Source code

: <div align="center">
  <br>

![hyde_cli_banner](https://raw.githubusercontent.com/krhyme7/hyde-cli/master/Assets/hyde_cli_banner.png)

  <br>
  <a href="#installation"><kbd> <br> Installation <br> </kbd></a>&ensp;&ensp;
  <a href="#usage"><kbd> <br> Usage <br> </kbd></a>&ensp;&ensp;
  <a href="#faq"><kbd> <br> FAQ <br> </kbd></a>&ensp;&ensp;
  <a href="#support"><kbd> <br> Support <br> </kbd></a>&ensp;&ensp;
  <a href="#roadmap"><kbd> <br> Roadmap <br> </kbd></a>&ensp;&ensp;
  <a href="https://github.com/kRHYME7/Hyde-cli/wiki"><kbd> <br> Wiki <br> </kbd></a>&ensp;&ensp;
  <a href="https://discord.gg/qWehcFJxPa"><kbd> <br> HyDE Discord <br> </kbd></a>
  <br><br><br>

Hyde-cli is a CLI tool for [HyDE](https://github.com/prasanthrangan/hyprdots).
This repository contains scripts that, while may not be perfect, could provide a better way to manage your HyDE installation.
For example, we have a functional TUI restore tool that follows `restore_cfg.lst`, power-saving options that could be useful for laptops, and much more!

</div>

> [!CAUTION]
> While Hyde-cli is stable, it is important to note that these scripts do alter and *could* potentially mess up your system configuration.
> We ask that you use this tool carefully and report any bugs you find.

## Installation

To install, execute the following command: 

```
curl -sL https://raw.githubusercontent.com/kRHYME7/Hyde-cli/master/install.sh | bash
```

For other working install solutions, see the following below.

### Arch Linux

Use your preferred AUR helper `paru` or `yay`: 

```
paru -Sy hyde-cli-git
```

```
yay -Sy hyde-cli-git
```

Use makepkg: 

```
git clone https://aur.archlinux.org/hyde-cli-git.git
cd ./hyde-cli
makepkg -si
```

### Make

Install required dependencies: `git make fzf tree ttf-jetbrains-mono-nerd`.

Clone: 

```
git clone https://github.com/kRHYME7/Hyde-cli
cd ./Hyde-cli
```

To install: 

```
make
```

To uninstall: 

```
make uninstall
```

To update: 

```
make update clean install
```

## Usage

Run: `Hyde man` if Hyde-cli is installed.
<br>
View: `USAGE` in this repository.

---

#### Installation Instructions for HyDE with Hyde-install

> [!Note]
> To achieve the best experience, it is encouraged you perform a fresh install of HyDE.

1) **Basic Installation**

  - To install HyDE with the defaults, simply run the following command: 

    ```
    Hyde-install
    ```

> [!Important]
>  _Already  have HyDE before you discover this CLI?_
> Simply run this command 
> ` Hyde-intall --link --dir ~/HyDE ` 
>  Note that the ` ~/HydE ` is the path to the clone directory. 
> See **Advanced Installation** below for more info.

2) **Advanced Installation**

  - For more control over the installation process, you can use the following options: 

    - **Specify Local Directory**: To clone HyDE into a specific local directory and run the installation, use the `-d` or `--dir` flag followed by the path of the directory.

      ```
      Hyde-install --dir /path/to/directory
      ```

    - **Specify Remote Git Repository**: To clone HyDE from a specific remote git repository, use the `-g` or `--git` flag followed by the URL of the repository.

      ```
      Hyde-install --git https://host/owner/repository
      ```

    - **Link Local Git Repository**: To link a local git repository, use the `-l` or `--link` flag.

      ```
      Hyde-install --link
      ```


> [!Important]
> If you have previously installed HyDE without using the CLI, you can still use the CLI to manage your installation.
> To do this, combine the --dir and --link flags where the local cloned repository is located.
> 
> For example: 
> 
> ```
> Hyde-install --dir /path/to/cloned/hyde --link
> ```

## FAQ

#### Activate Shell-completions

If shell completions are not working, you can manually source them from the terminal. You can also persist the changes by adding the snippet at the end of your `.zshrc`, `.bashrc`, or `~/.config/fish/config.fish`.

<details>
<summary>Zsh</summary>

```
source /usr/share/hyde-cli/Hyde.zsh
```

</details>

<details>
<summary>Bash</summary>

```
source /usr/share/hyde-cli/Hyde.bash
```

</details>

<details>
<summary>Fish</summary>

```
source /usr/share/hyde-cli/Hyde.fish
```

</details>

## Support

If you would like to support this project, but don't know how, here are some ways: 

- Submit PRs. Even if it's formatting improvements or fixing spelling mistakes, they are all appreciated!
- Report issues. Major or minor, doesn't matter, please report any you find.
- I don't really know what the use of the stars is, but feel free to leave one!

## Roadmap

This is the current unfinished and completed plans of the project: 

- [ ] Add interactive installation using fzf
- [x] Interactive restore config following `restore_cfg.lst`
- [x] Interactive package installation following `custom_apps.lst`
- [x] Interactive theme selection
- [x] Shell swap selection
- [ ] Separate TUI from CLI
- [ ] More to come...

TASK STATEMENT:
The answer must be every line of the entries that includes the word "directory".

OUTPUT FOR THIS TASK:
>  Note that the ` ~/HydE ` is the path to the clone directory. 
    - **Specify Local Directory**: To clone HyDE into a specific local directory and run the installation, use the `-d` or `--dir` flag followed by the path of the directory.
      Hyde-install --dir /path/to/directory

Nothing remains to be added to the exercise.